Flowering Shrubs, continued.
8/6/-6
          When I went shopping for flowering shrubs to plant on the bank below the pond I knew about as much about  my choices as a second grader knows about botany. Catalogs love to exalt over a shrub's good points, but rarely do they tell you about the bad points. Reading about a plant in a good garden book can help, but the best way is to grow it.
        Hank had made it very clear when I described my landscaping idea that I mustn't choose anything that would grow tall enough to block the view of the meadow where deer often grazed in the evening, so my thought for the top of the bank was cotoneaster, a low-growing evergreen with inconspicuous blossoms but bright red berries in the fall.  Sad to say, the nursery didn't carry cotoneasters and claimed they did very poorly in the East.
        Since nurseries undoubtedly know more than I did, I finessed that choice and decided to plant potentillas at the top of the bank.  These hardy shrubs never  get any taller than 3 feet and have attractive feathery leaves.  Their small white or yellow blossoms are produced from June until October. I picked 3 white and 2 yellow.
 
 
 
 
 
 
 
 
 
 
 
 
 
 
 
 
 
 
        Since I was trying to cover a span of about fifty feet, I needed something in between these shrubs that was also low-growing.  I'd been reading about one that sounded just right,  Daphne, known as garland flower. It's a broad-leaved evergreen with a spreading habit, rarely growing more than a foot tall.  It has bright pink flowers that have "a delicious perfume" according to the catalogs.  I thought these shrubs would  do well in between the potentillas, so I bought three.
        Sad to say when I removed them from their containers the soil around every one fell away, leaving their roots bare.  They'd obvious just been repotted.  None survived, despite my careful planting and lots of watering.  Happy to say, when I took them back to the nursery I got my money back!
        Eventually  the potentillas were not only thriving, but re-rooting at the tips of some of their branches, and by the following summer I was able to cut these babies off from their mother plants and use them to fill in the spaces left by the daphnes.
        For the  next level of shrubs I bought several bridal wreaths, Spiraea prunifiolia, pictured behind the potentillas. Their graceful branches make cascades of white blooms in late May.  Although these bushes can get quite tall, they do well when pruned back.  I also indulged in several azalea varieties,  one pink, one peach and one white with veriegated leaves, but as you can see, the variegated one has never done well. Every spring I cut out its dead branches, but there are always more the next year. 
 
 
 
 
 
 
 
 
 
 
 
 
 
 
 
 
 
 
 
          Sick Azalea                                 Sand Cherry                              Andromeda
 
      I bought two sand cherries, Prunus cistena, whose leaves are a lovely wine red, making a nice contrast to the greenery of other shrubs. Unfotunately they prefer to grow up, not out, despite my pruning efforts, and both their tiny pink flowers and small black berries are hardly noticable. Besides the sand cherries, I  chose a  handsome evergreen andromeda with its clusters of white  blooms and several wet-loving black alders for the bottom of the bank where the overflow from the  pond forms a little brook.

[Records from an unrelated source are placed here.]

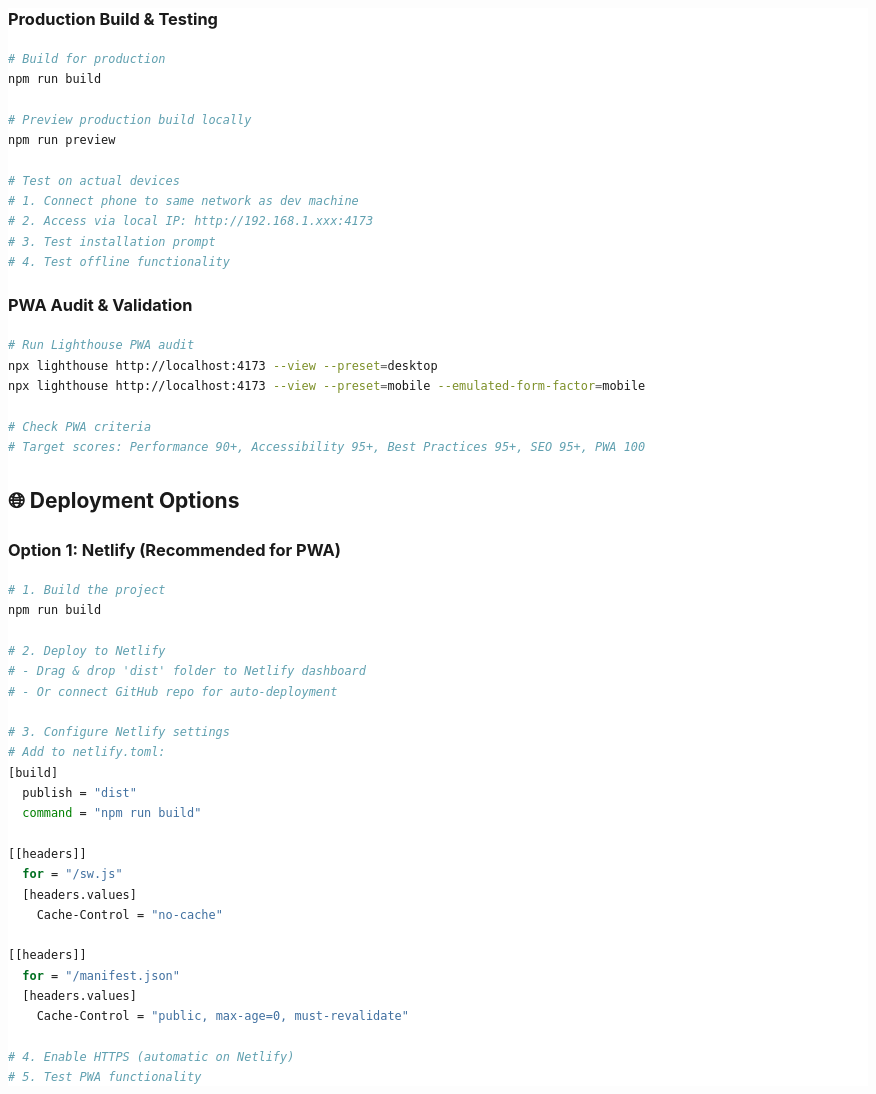 ### Production Build & Testing
```bash
# Build for production
npm run build

# Preview production build locally
npm run preview

# Test on actual devices
# 1. Connect phone to same network as dev machine
# 2. Access via local IP: http://192.168.1.xxx:4173
# 3. Test installation prompt
# 4. Test offline functionality
```

### PWA Audit & Validation
```bash
# Run Lighthouse PWA audit
npx lighthouse http://localhost:4173 --view --preset=desktop
npx lighthouse http://localhost:4173 --view --preset=mobile --emulated-form-factor=mobile

# Check PWA criteria
# Target scores: Performance 90+, Accessibility 95+, Best Practices 95+, SEO 95+, PWA 100
```

## 🌐 Deployment Options

### Option 1: Netlify (Recommended for PWA)
```bash
# 1. Build the project
npm run build

# 2. Deploy to Netlify
# - Drag & drop 'dist' folder to Netlify dashboard
# - Or connect GitHub repo for auto-deployment

# 3. Configure Netlify settings
# Add to netlify.toml:
[build]
  publish = "dist"
  command = "npm run build"

[[headers]]
  for = "/sw.js"
  [headers.values]
    Cache-Control = "no-cache"

[[headers]]
  for = "/manifest.json"  
  [headers.values]
    Cache-Control = "public, max-age=0, must-revalidate"

# 4. Enable HTTPS (automatic on Netlify)
# 5. Test PWA functionality
```
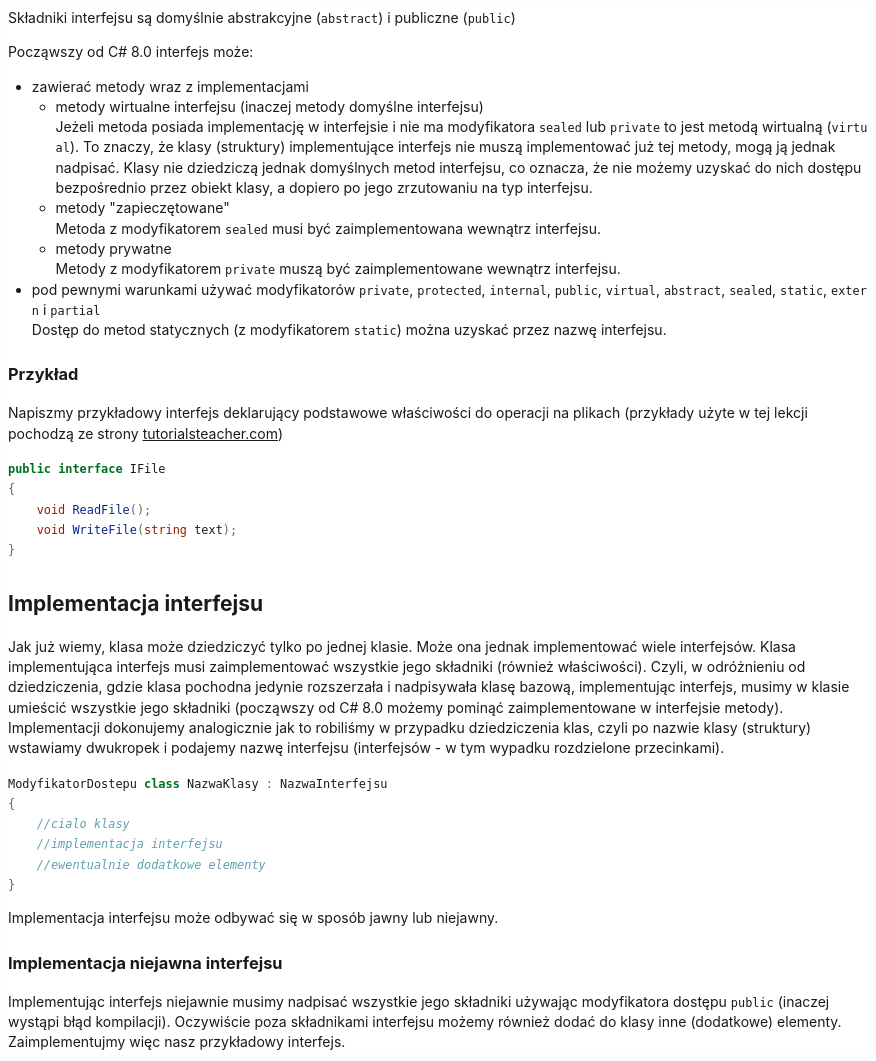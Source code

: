 Składniki interfejsu są domyślnie abstrakcyjne (`abstract`) i publiczne (`public`)

Począwszy od C# 8.0 interfejs może:
* zawierać metody wraz z implementacjami
    * metody wirtualne interfejsu (inaczej metody domyślne interfejsu)<br/>
      Jeżeli metoda posiada implementację w interfejsie i nie ma modyfikatora `sealed` lub `private` to jest metodą wirtualną (`virtual`). To znaczy, że klasy (struktury) implementujące interfejs nie muszą implementować już tej metody, mogą ją jednak nadpisać. Klasy nie dziedziczą jednak domyślnych metod interfejsu, co oznacza, że nie możemy uzyskać do nich dostępu bezpośrednio przez obiekt klasy, a dopiero po jego zrzutowaniu na typ interfejsu.
    * metody "zapieczętowane"<br/>
      Metoda z modyfikatorem `sealed` musi być zaimplementowana wewnątrz interfejsu.
    * metody prywatne<br/>
      Metody z modyfikatorem `private` muszą być zaimplementowane wewnątrz interfejsu.
* pod pewnymi warunkami używać modyfikatorów `private`, `protected`, `internal`, `public`, `virtual`, `abstract`, `sealed`, `static`, `extern` i `partial`<br/>
  Dostęp do metod statycznych (z modyfikatorem `static`) można uzyskać przez nazwę interfejsu.

### Przykład
Napiszmy przykładowy interfejs deklarujący podstawowe właściwości do operacji na plikach (przykłady użyte w tej lekcji pochodzą ze strony [tutorialsteacher.com](https://www.tutorialsteacher.com/csharp/csharp-interface))

```csharp =
public interface IFile
{
    void ReadFile();
    void WriteFile(string text);
}
```

## Implementacja interfejsu
Jak już wiemy, klasa może dziedziczyć tylko po jednej klasie. Może ona jednak implementować wiele interfejsów. Klasa implementująca interfejs musi zaimplementować wszystkie jego składniki (również właściwości). Czyli, w odróżnieniu od dziedziczenia, gdzie klasa pochodna jedynie rozszerzała i nadpisywała klasę bazową, implementując interfejs, musimy w klasie umieścić wszystkie jego składniki (począwszy od C# 8.0 możemy pominąć zaimplementowane w interfejsie metody). Implementacji dokonujemy analogicznie jak to robiliśmy w przypadku dziedziczenia klas, czyli po nazwie klasy (struktury) wstawiamy dwukropek i podajemy nazwę interfejsu (interfejsów - w tym wypadku rozdzielone przecinkami).

```csharp =
ModyfikatorDostepu class NazwaKlasy : NazwaInterfejsu
{
    //cialo klasy
    //implementacja interfejsu
    //ewentualnie dodatkowe elementy
}
```

Implementacja interfejsu może odbywać się w sposób jawny lub niejawny.

### Implementacja niejawna interfejsu
Implementując interfejs niejawnie musimy nadpisać wszystkie jego składniki używając modyfikatora dostępu `public` (inaczej wystąpi błąd kompilacji). Oczywiście poza składnikami interfejsu możemy również dodać do klasy inne (dodatkowe) elementy. Zaimplementujmy więc nasz przykładowy interfejs.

        By then I'd spent so much money I had to stop and adjust my  thinking.  Since forsythias are the least expensive shrub you can buy, I decided to get three. That was a big mistake.  I don't like pruned forsythias, but when their branches are allowed to cascade, the plants take up too much space. They do bloom before any other flowering shrub, but in the end I dug them up and transplanted them to the fence line at the far end of the meadow where I could let them get as big and graceful as they cared to.
        Deciding I'd spent quite enough money, I planted cork-barked euonymus seedlings that had popped up from the shrubs my mother had given me, the ones that turn a brilliant scarlet each fall, and  transplanted  several quinces severed from their mothers who live in the perennial border.  My kids gave me a hydrangea to add late summer bloom and my friend Angie gave me a viburnum with large white blooms in early spring.
        Much as I love the smell of lilacs, I chose not to have any on the bank as I dislike their shape and their mildewed leaves.  I have lots of lilacs growing up in the pasture edges to cut for bouquets.  There are many other shrubs I could have chosen for the bank - laurels, Rose of Sharon, weigelia - but considering how ignorant I was when I began the project, it's turned out adequately. 
        The shrubs have grown as fast as teenagers and are now almost thick enough so I don't need to weed in between them every minute, but the nicest thing about the flowering bank is how much the songbirds enjoy it.  With forty acres of open meadow surrounding the house, many birds, particularly cardinals,  refused to come to my birdfeeders until I offered them the protection of all those shrubs.